Stored data
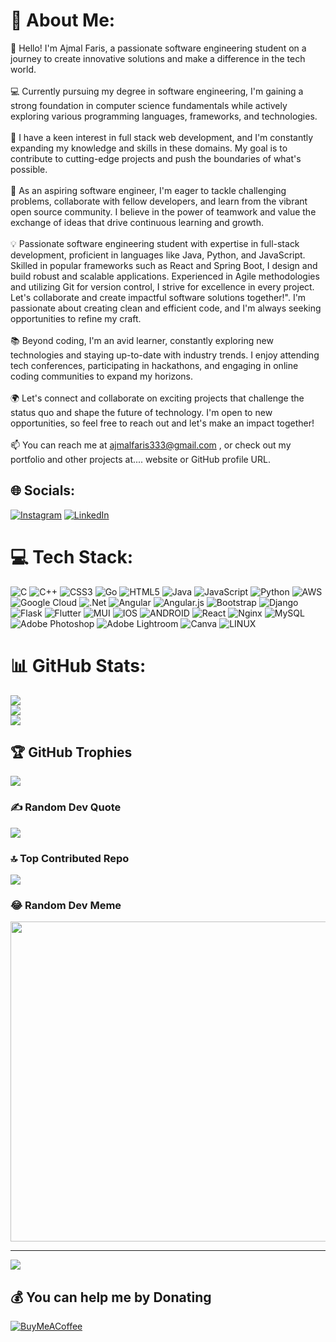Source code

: # 💫 About Me:
👋 Hello! I'm Ajmal Faris, a passionate software engineering student on a journey to create innovative solutions and make a difference in the tech world.<br><br>💻 Currently pursuing my degree in software engineering, I'm gaining a strong foundation in computer science fundamentals while actively exploring various programming languages, frameworks, and technologies.<br><br>🌟 I have a keen interest in full stack web development, and I'm constantly expanding my knowledge and skills in these domains. My goal is to contribute to cutting-edge projects and push the boundaries of what's possible.<br><br>🚀 As an aspiring software engineer, I'm eager to tackle challenging problems, collaborate with fellow developers, and learn from the vibrant open source community. I believe in the power of teamwork and value the exchange of ideas that drive continuous learning and growth.<br><br>💡 Passionate software engineering student with expertise in full-stack development, proficient in languages like Java, Python, and JavaScript. Skilled in popular frameworks such as React and Spring Boot, I design and build robust and scalable applications. Experienced in Agile methodologies and utilizing Git for version control, I strive for excellence in every project. Let's collaborate and create impactful software solutions together!". I'm passionate about creating clean and efficient code, and I'm always seeking opportunities to refine my craft.<br><br>📚 Beyond coding, I'm an avid learner, constantly exploring new technologies and staying up-to-date with industry trends. I enjoy attending tech conferences, participating in hackathons, and engaging in online coding communities to expand my horizons.<br><br>🌍 Let's connect and collaborate on exciting projects that challenge the status quo and shape the future of technology. I'm open to new opportunities, so feel free to reach out and let's make an impact together!<br><br>📫 You can reach me at ajmalfaris333@gmail.com , or check out my portfolio and other projects at.... website or GitHub profile URL.


## 🌐 Socials:
 [![Instagram](https://img.shields.io/badge/Instagram-%23E4405F.svg?logo=Instagram&logoColor=white)](https://instagram.com/Ajmalfaris333) [![LinkedIn](https://img.shields.io/badge/LinkedIn-%230077B5.svg?logo=linkedin&logoColor=white)](https://linkedin.com/in/itsajuajmal) 
# 💻 Tech Stack:
![C](https://img.shields.io/badge/c-%2300599C.svg?style=flat&logo=c&logoColor=white) ![C++](https://img.shields.io/badge/c++-%2300599C.svg?style=flat&logo=c%2B%2B&logoColor=white) ![CSS3](https://img.shields.io/badge/css3-%231572B6.svg?style=flat&logo=css3&logoColor=white) ![Go](https://img.shields.io/badge/go-%2300ADD8.svg?style=flat&logo=go&logoColor=white) ![HTML5](https://img.shields.io/badge/html5-%23E34F26.svg?style=flat&logo=html5&logoColor=white) ![Java](https://img.shields.io/badge/java-%23ED8B00.svg?style=flat&logo=java&logoColor=white) ![JavaScript](https://img.shields.io/badge/javascript-%23323330.svg?style=flat&logo=javascript&logoColor=%23F7DF1E) ![Python](https://img.shields.io/badge/python-3670A0?style=flat&logo=python&logoColor=ffdd54) ![AWS](https://img.shields.io/badge/AWS-%23FF9900.svg?style=flat&logo=amazon-aws&logoColor=white) ![Google Cloud](https://img.shields.io/badge/Google%20Cloud-%234285F4.svg?style=flat&logo=google-cloud&logoColor=white) ![.Net](https://img.shields.io/badge/.NET-5C2D91?style=flat&logo=.net&logoColor=white) ![Angular](https://img.shields.io/badge/angular-%23DD0031.svg?style=flat&logo=angular&logoColor=white) ![Angular.js](https://img.shields.io/badge/angular.js-%23E23237.svg?style=flat&logo=angularjs&logoColor=white) ![Bootstrap](https://img.shields.io/badge/bootstrap-%23563D7C.svg?style=flat&logo=bootstrap&logoColor=white) ![Django](https://img.shields.io/badge/django-%23092E20.svg?style=flat&logo=django&logoColor=white) ![Flask](https://img.shields.io/badge/flask-%23000.svg?style=flat&logo=flask&logoColor=white) ![Flutter](https://img.shields.io/badge/Flutter-%2302569B.svg?style=flat&logo=Flutter&logoColor=white) ![MUI](https://img.shields.io/badge/MUI-%230081CB.svg?style=flat&logo=material-ui&logoColor=white) ![IOS](https://img.shields.io/badge/IOS-%2320232a.svg?style=flat&logo=apple&logoColor=white) ![ANDROID](https://img.shields.io/badge/android-%2320232a.svg?style=flat&logo=android&logoColor=%a4c639) ![React](https://img.shields.io/badge/react-%2320232a.svg?style=flat&logo=react&logoColor=%2361DAFB) ![Nginx](https://img.shields.io/badge/nginx-%23009639.svg?style=flat&logo=nginx&logoColor=white) ![MySQL](https://img.shields.io/badge/mysql-%2300f.svg?style=flat&logo=mysql&logoColor=white) ![Adobe Photoshop](https://img.shields.io/badge/adobephotoshop-%2331A8FF.svg?style=flat&logo=adobephotoshop&logoColor=white) ![Adobe Lightroom](https://img.shields.io/badge/Adobe%20Lightroom-31A8FF.svg?style=flat&logo=Adobe%20Lightroom&logoColor=white) ![Canva](https://img.shields.io/badge/Canva-%2300C4CC.svg?style=flat&logo=Canva&logoColor=white) ![LINUX](https://img.shields.io/badge/Linux-FCC624?style=flat&logo=linux&logoColor=black)
# 📊 GitHub Stats:
![](https://github-readme-stats.vercel.app/api?username=itsAjuAjmal&theme=blue-green&hide_border=true&include_all_commits=true&count_private=true)<br/>
![](https://github-readme-streak-stats.herokuapp.com/?user=itsAjuAjmal&theme=blue-green&hide_border=true)<br/>
![](https://github-readme-stats.vercel.app/api/top-langs/?username=itsAjuAjmal&theme=blue-green&hide_border=true&include_all_commits=true&count_private=true&layout=compact)

## 🏆 GitHub Trophies
![](https://github-profile-trophy.vercel.app/?username=itsAjuAjmal&theme=dark_dimmed&no-frame=true&no-bg=true&margin-w=4)

### ✍️ Random Dev Quote
![](https://quotes-github-readme.vercel.app/api?type=horizontal&theme=tokyonight)

### 🔝 Top Contributed Repo
![](https://github-contributor-stats.vercel.app/api?username=itsAjuAjmal&limit=5&theme=monokai&combine_all_yearly_contributions=true)

### 😂 Random Dev Meme
<img src="https://rm.up.railway.app/" width="512px"/>

---
[![](https://visitcount.itsvg.in/api?id=itsAjuAjmal&icon=3&color=1)](https://visitcount.itsvg.in)

  ## 💰 You can help me by Donating
  [![BuyMeACoffee](https://img.shields.io/badge/Buy%20Me%20a%20Coffee-ffdd00?style=for-the-badge&logo=buy-me-a-coffee&logoColor=black)](https://buymeacoffee.com/ajuajmal) 

  
<!-- Proudly created with GPRM ( https://gprm.itsvg.in ) -->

§ PROBLEM TO SOLVE:
Output the data exactly. Pictures don't belong in the result.

§ WRITTEN SOLUTION:
Source code

: # 💫 About Me:
👋 Hello! I'm Ajmal Faris, a passionate software engineering student on a journey to create innovative solutions and make a difference in the tech world.<br><br>💻 Currently pursuing my degree in software engineering, I'm gaining a strong foundation in computer science fundamentals while actively exploring various programming languages, frameworks, and technologies.<br><br>🌟 I have a keen interest in full stack web development, and I'm constantly expanding my knowledge and skills in these domains. My goal is to contribute to cutting-edge projects and push the boundaries of what's possible.<br><br>🚀 As an aspiring software engineer, I'm eager to tackle challenging problems, collaborate with fellow developers, and learn from the vibrant open source community. I believe in the power of teamwork and value the exchange of ideas that drive continuous learning and growth.<br><br>💡 Passionate software engineering student with expertise in full-stack development, proficient in languages like Java, Python, and JavaScript. Skilled in popular frameworks such as React and Spring Boot, I design and build robust and scalable applications. Experienced in Agile methodologies and utilizing Git for version control, I strive for excellence in every project. Let's collaborate and create impactful software solutions together!". I'm passionate about creating clean and efficient code, and I'm always seeking opportunities to refine my craft.<br><br>📚 Beyond coding, I'm an avid learner, constantly exploring new technologies and staying up-to-date with industry trends. I enjoy attending tech conferences, participating in hackathons, and engaging in online coding communities to expand my horizons.<br><br>🌍 Let's connect and collaborate on exciting projects that challenge the status quo and shape the future of technology. I'm open to new opportunities, so feel free to reach out and let's make an impact together!<br><br>📫 You can reach me at ajmalfaris333@gmail.com , or check out my portfolio and other projects at.... website or GitHub profile URL.


## 🌐 Socials:
 [![Instagram](https://img.shields.io/badge/Instagram-%23E4405F.svg?logo=Instagram&logoColor=white)](https://instagram.com/Ajmalfaris333) [![LinkedIn](https://img.shields.io/badge/LinkedIn-%230077B5.svg?logo=linkedin&logoColor=white)](https://linkedin.com/in/itsajuajmal) 
# 💻 Tech Stack:
![C](https://img.shields.io/badge/c-%2300599C.svg?style=flat&logo=c&logoColor=white) ![C++](https://img.shields.io/badge/c++-%2300599C.svg?style=flat&logo=c%2B%2B&logoColor=white) ![CSS3](https://img.shields.io/badge/css3-%231572B6.svg?style=flat&logo=css3&logoColor=white) ![Go](https://img.shields.io/badge/go-%2300ADD8.svg?style=flat&logo=go&logoColor=white) ![HTML5](https://img.shields.io/badge/html5-%23E34F26.svg?style=flat&logo=html5&logoColor=white) ![Java](https://img.shields.io/badge/java-%23ED8B00.svg?style=flat&logo=java&logoColor=white) ![JavaScript](https://img.shields.io/badge/javascript-%23323330.svg?style=flat&logo=javascript&logoColor=%23F7DF1E) ![Python](https://img.shields.io/badge/python-3670A0?style=flat&logo=python&logoColor=ffdd54) ![AWS](https://img.shields.io/badge/AWS-%23FF9900.svg?style=flat&logo=amazon-aws&logoColor=white) ![Google Cloud](https://img.shields.io/badge/Google%20Cloud-%234285F4.svg?style=flat&logo=google-cloud&logoColor=white) ![.Net](https://img.shields.io/badge/.NET-5C2D91?style=flat&logo=.net&logoColor=white) ![Angular](https://img.shields.io/badge/angular-%23DD0031.svg?style=flat&logo=angular&logoColor=white) ![Angular.js](https://img.shields.io/badge/angular.js-%23E23237.svg?style=flat&logo=angularjs&logoColor=white) ![Bootstrap](https://img.shields.io/badge/bootstrap-%23563D7C.svg?style=flat&logo=bootstrap&logoColor=white) ![Django](https://img.shields.io/badge/django-%23092E20.svg?style=flat&logo=django&logoColor=white) ![Flask](https://img.shields.io/badge/flask-%23000.svg?style=flat&logo=flask&logoColor=white) ![Flutter](https://img.shields.io/badge/Flutter-%2302569B.svg?style=flat&logo=Flutter&logoColor=white) ![MUI](https://img.shields.io/badge/MUI-%230081CB.svg?style=flat&logo=material-ui&logoColor=white) ![IOS](https://img.shields.io/badge/IOS-%2320232a.svg?style=flat&logo=apple&logoColor=white) ![ANDROID](https://img.shields.io/badge/android-%2320232a.svg?style=flat&logo=android&logoColor=%a4c639) ![React](https://img.shields.io/badge/react-%2320232a.svg?style=flat&logo=react&logoColor=%2361DAFB) ![Nginx](https://img.shields.io/badge/nginx-%23009639.svg?style=flat&logo=nginx&logoColor=white) ![MySQL](https://img.shields.io/badge/mysql-%2300f.svg?style=flat&logo=mysql&logoColor=white) ![Adobe Photoshop](https://img.shields.io/badge/adobephotoshop-%2331A8FF.svg?style=flat&logo=adobephotoshop&logoColor=white) ![Adobe Lightroom](https://img.shields.io/badge/Adobe%20Lightroom-31A8FF.svg?style=flat&logo=Adobe%20Lightroom&logoColor=white) ![Canva](https://img.shields.io/badge/Canva-%2300C4CC.svg?style=flat&logo=Canva&logoColor=white) ![LINUX](https://img.shields.io/badge/Linux-FCC624?style=flat&logo=linux&logoColor=black)
# 📊 GitHub Stats:
![](https://github-readme-stats.vercel.app/api?username=itsAjuAjmal&theme=blue-green&hide_border=true&include_all_commits=true&count_private=true)<br/>
![](https://github-readme-streak-stats.herokuapp.com/?user=itsAjuAjmal&theme=blue-green&hide_border=true)<br/>
![](https://github-readme-stats.vercel.app/api/top-langs/?username=itsAjuAjmal&theme=blue-green&hide_border=true&include_all_commits=true&count_private=true&layout=compact)

## 🏆 GitHub Trophies
![](https://github-profile-trophy.vercel.app/?username=itsAjuAjmal&theme=dark_dimmed&no-frame=true&no-bg=true&margin-w=4)

### ✍️ Random Dev Quote
![](https://quotes-github-readme.vercel.app/api?type=horizontal&theme=tokyonight)

### 🔝 Top Contributed Repo
![](https://github-contributor-stats.vercel.app/api?username=itsAjuAjmal&limit=5&theme=monokai&combine_all_yearly_contributions=true)

### 😂 Random Dev Meme
<img src="https://rm.up.railway.app/" width="512px"/>

---
[![](https://visitcount.itsvg.in/api?id=itsAjuAjmal&icon=3&color=1)](https://visitcount.itsvg.in)

  ## 💰 You can help me by Donating
  [![BuyMeACoffee](https://img.shields.io/badge/Buy%20Me%20a%20Coffee-ffdd00?style=for-the-badge&logo=buy-me-a-coffee&logoColor=black)](https://buymeacoffee.com/ajuajmal) 

  
<!-- Proudly created with GPRM ( https://gprm.itsvg.in ) -->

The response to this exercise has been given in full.